Sam nodded. He accepted the paper with a solemn expression. Everybody knew Willie was in the Guard these days, but this was the first time he’d officially acknowledged it. Sam hesitated, then met Willie’s eyes. “No disgrace bein’ in the red jackets, son,” and then he stopped short, sensing at once that Willie didn’t want to hear it. Sam said, “I wish Carter’d join up, or do something. He’s a waste of space; it’s a shame that good people go off to work the radiation levels while that asshole keeps gettin’ missed. It’s the grace of God that Bemie finally sees through him, weasel that he is.”
Willie agreed that this was so.
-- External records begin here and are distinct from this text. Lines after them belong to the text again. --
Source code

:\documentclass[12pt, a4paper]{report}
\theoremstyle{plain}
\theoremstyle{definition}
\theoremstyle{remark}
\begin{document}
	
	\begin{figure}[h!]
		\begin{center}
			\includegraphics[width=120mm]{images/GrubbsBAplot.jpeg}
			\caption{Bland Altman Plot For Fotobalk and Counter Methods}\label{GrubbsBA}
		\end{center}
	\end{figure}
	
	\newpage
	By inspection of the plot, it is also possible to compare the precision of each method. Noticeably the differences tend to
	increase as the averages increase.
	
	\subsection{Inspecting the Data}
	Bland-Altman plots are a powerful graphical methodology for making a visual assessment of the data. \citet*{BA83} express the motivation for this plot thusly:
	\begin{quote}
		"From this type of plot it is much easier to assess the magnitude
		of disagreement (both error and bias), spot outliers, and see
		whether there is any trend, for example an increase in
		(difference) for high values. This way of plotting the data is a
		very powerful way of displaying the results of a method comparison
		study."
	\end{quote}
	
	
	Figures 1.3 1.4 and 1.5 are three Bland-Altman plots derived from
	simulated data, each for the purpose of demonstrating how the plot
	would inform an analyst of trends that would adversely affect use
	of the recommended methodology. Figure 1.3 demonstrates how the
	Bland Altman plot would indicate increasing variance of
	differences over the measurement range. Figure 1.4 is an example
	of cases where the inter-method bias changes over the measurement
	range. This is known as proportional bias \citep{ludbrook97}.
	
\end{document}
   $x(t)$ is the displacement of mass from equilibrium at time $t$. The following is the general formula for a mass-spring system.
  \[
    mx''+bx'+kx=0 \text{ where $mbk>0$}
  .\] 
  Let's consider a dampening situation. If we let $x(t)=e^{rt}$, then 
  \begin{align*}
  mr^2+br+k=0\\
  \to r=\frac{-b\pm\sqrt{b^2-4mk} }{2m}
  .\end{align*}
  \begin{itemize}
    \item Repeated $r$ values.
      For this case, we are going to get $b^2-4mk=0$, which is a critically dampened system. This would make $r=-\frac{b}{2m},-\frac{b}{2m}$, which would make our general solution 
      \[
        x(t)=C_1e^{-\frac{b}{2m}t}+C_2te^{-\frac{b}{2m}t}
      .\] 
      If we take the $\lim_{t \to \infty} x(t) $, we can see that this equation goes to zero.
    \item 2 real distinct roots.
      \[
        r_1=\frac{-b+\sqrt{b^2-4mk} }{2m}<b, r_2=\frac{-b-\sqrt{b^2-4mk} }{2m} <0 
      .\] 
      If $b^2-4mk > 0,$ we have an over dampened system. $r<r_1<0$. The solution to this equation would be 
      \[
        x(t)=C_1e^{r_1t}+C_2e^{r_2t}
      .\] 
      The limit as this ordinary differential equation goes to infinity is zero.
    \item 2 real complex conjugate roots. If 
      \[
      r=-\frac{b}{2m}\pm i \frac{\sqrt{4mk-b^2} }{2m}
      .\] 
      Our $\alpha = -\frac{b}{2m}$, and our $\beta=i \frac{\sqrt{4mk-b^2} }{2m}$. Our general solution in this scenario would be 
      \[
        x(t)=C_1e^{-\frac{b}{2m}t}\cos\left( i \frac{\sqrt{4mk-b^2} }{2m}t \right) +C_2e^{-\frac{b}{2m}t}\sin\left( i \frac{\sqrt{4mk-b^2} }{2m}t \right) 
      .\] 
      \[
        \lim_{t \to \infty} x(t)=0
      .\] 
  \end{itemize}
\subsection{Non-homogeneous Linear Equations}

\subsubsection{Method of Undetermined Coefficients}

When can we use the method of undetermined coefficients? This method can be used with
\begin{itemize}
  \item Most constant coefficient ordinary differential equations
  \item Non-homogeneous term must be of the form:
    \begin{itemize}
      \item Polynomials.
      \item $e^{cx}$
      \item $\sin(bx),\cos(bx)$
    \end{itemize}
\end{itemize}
He said, “You’ll watch her good for me, Sam, won’t you?”
“I swear.” Sam folded the paper with exaggerated care and put it in his apron pocket. Willie smiled, a little sadly; they clasped hands for a minute, then he turned and wandered out into the day lights of Sangaree. When he reached the train, he pulled the red jacket back over his long arms, and went to go where nobody ever called him Willie.
“A disgraceful affair, but no more than what we expected.” Lord Cardinal Amo handed his leather case to his assistant, Hartley Quince, who accepted it without comment. “Men and women dining together, a liberal use of liquor—” He waved aside the functionary who would have guided him toward a covered chair. “Thank you, Luke, we’ll walk.”
Hartley Quince fell in beside him, still carrying the case. “Actually, sir, I must admit that the liquor consumed at the average gatherings of Opal males far exceeds that of Adrian’s table.”
“Really? Another reason to give thanks that I never attend those affairs.”
Quince smiled. “Opal bravos are not at their best when intoxicated.”
“They’re not at their best when sober. You know, I’m sorry I keep sending you off to these tedious functions in my place, Hartley. You’ve been a saint about it.”
“Oh, I don’t mind, sir.”
Amo’s mind drifted back to the complaints at hand. “Not that one enjoys sharing a table with a murderer and a demon, but you’ll find, Hartley, that I always go the extra distance for the sake of peace.”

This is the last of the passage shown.